* DATA:
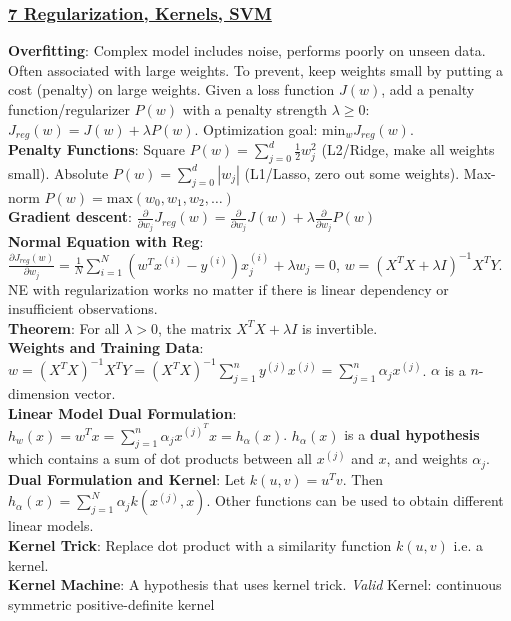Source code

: \documentclass{article}
\begin{document}
{\begin{multicols*}{3}
\subsubsection*{\underline{7 Regularization, Kernels, SVM}}
\textbf{Overfitting}: Complex model includes noise, performs poorly on unseen data. Often associated with large weights. To prevent, keep weights small by putting a cost (penalty) on large weights. Given a loss function $J(w)$, add a penalty function/regularizer $P(w)$ with a penalty strength $\lambda\geq0$: $J_{reg}(w)=J(w)+\lambda P(w)$. Optimization goal: $\text{min}_wJ_{reg}(w)$. \\
\textbf{Penalty Functions}: Square $P(w)=\sum^d_{j=0}\frac{1}{2}w_j^2$ (L2/Ridge, make all weights small). Absolute $P(w)=\sum^d_{j=0}|w_j|$ (L1/Lasso, zero out some weights). Max-norm $P(w)=\text{max}(w_0,w_1,w_2,\dots)$\\
\textbf{Gradient descent}: $\frac{\partial}{\partial w_j}J_{reg}(w)=\frac{\partial}{\partial w_j}J(w)+\lambda \frac{\partial}{\partial w_j}P(w)$\\
\textbf{Normal Equation with Reg}: $\frac{\partial J_{reg}(w)}{\partial w_j}=\frac{1}{N}\sum^N_{i=1}(w^Tx^{(i)}-y^{(i)})x_j^{(i)}+\lambda w_j=0$, $w=(X^TX+\lambda I)^{-1}X^TY$. NE with regularization works no matter if there is linear dependency or insufficient observations. \\
\textbf{Theorem}: For all $\lambda>0$, the matrix $X^TX+\lambda I$ is invertible.\\
\textbf{Weights and Training Data}: $w=(X^TX)^{-1}X^TY=(X^TX)^{-1}\sum^n_{j=1}y^{(j)}x^{(j)}=\sum^n_{j=1}\alpha_jx^{(j)}$. $\alpha$ is a $n$-dimension vector. \\
\textbf{Linear Model Dual Formulation}: $h_w(x)=w^Tx=\sum^n_{j=1}\alpha_jx^{(j)^T}x=h_\alpha(x)$. $h_\alpha(x)$ is a \textbf{dual hypothesis} which contains a sum of dot products between all $x^{(j)}$ and $x$, and weights $\alpha_j$. \\
\textbf{Dual Formulation and Kernel}: Let $k(u,v)=u^Tv$. Then $h_\alpha(x)=\sum^N_{j=1}\alpha_jk(x^{(j)},x)$. Other functions can be used to obtain different linear models.\\
\textbf{Kernel Trick}: Replace dot product with a similarity function $k(u,v)$ i.e. a kernel. \\
\textbf{Kernel Machine}: A hypothesis that uses kernel trick. \textit{Valid} Kernel: continuous symmetric positive-definite kernel \\

\end{multicols*}}
\end{document}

* EXERCISE DETAILS: Would you write out an exact copy of the entries above, with no images?

* REPLY:
Source code

: \documentclass{article}
\begin{document}
{\begin{multicols*}{3}
\subsubsection*{\underline{7 Regularization, Kernels, SVM}}
\textbf{Overfitting}: Complex model includes noise, performs poorly on unseen data. Often associated with large weights. To prevent, keep weights small by putting a cost (penalty) on large weights. Given a loss function $J(w)$, add a penalty function/regularizer $P(w)$ with a penalty strength $\lambda\geq0$: $J_{reg}(w)=J(w)+\lambda P(w)$. Optimization goal: $\text{min}_wJ_{reg}(w)$. \\
\textbf{Penalty Functions}: Square $P(w)=\sum^d_{j=0}\frac{1}{2}w_j^2$ (L2/Ridge, make all weights small). Absolute $P(w)=\sum^d_{j=0}|w_j|$ (L1/Lasso, zero out some weights). Max-norm $P(w)=\text{max}(w_0,w_1,w_2,\dots)$\\
\textbf{Gradient descent}: $\frac{\partial}{\partial w_j}J_{reg}(w)=\frac{\partial}{\partial w_j}J(w)+\lambda \frac{\partial}{\partial w_j}P(w)$\\
\textbf{Normal Equation with Reg}: $\frac{\partial J_{reg}(w)}{\partial w_j}=\frac{1}{N}\sum^N_{i=1}(w^Tx^{(i)}-y^{(i)})x_j^{(i)}+\lambda w_j=0$, $w=(X^TX+\lambda I)^{-1}X^TY$. NE with regularization works no matter if there is linear dependency or insufficient observations. \\
\textbf{Theorem}: For all $\lambda>0$, the matrix $X^TX+\lambda I$ is invertible.\\
\textbf{Weights and Training Data}: $w=(X^TX)^{-1}X^TY=(X^TX)^{-1}\sum^n_{j=1}y^{(j)}x^{(j)}=\sum^n_{j=1}\alpha_jx^{(j)}$. $\alpha$ is a $n$-dimension vector. \\
\textbf{Linear Model Dual Formulation}: $h_w(x)=w^Tx=\sum^n_{j=1}\alpha_jx^{(j)^T}x=h_\alpha(x)$. $h_\alpha(x)$ is a \textbf{dual hypothesis} which contains a sum of dot products between all $x^{(j)}$ and $x$, and weights $\alpha_j$. \\
\textbf{Dual Formulation and Kernel}: Let $k(u,v)=u^Tv$. Then $h_\alpha(x)=\sum^N_{j=1}\alpha_jk(x^{(j)},x)$. Other functions can be used to obtain different linear models.\\
\textbf{Kernel Trick}: Replace dot product with a similarity function $k(u,v)$ i.e. a kernel. \\
\textbf{Kernel Machine}: A hypothesis that uses kernel trick. \textit{Valid} Kernel: continuous symmetric positive-definite kernel \\

\end{multicols*}}
\end{document}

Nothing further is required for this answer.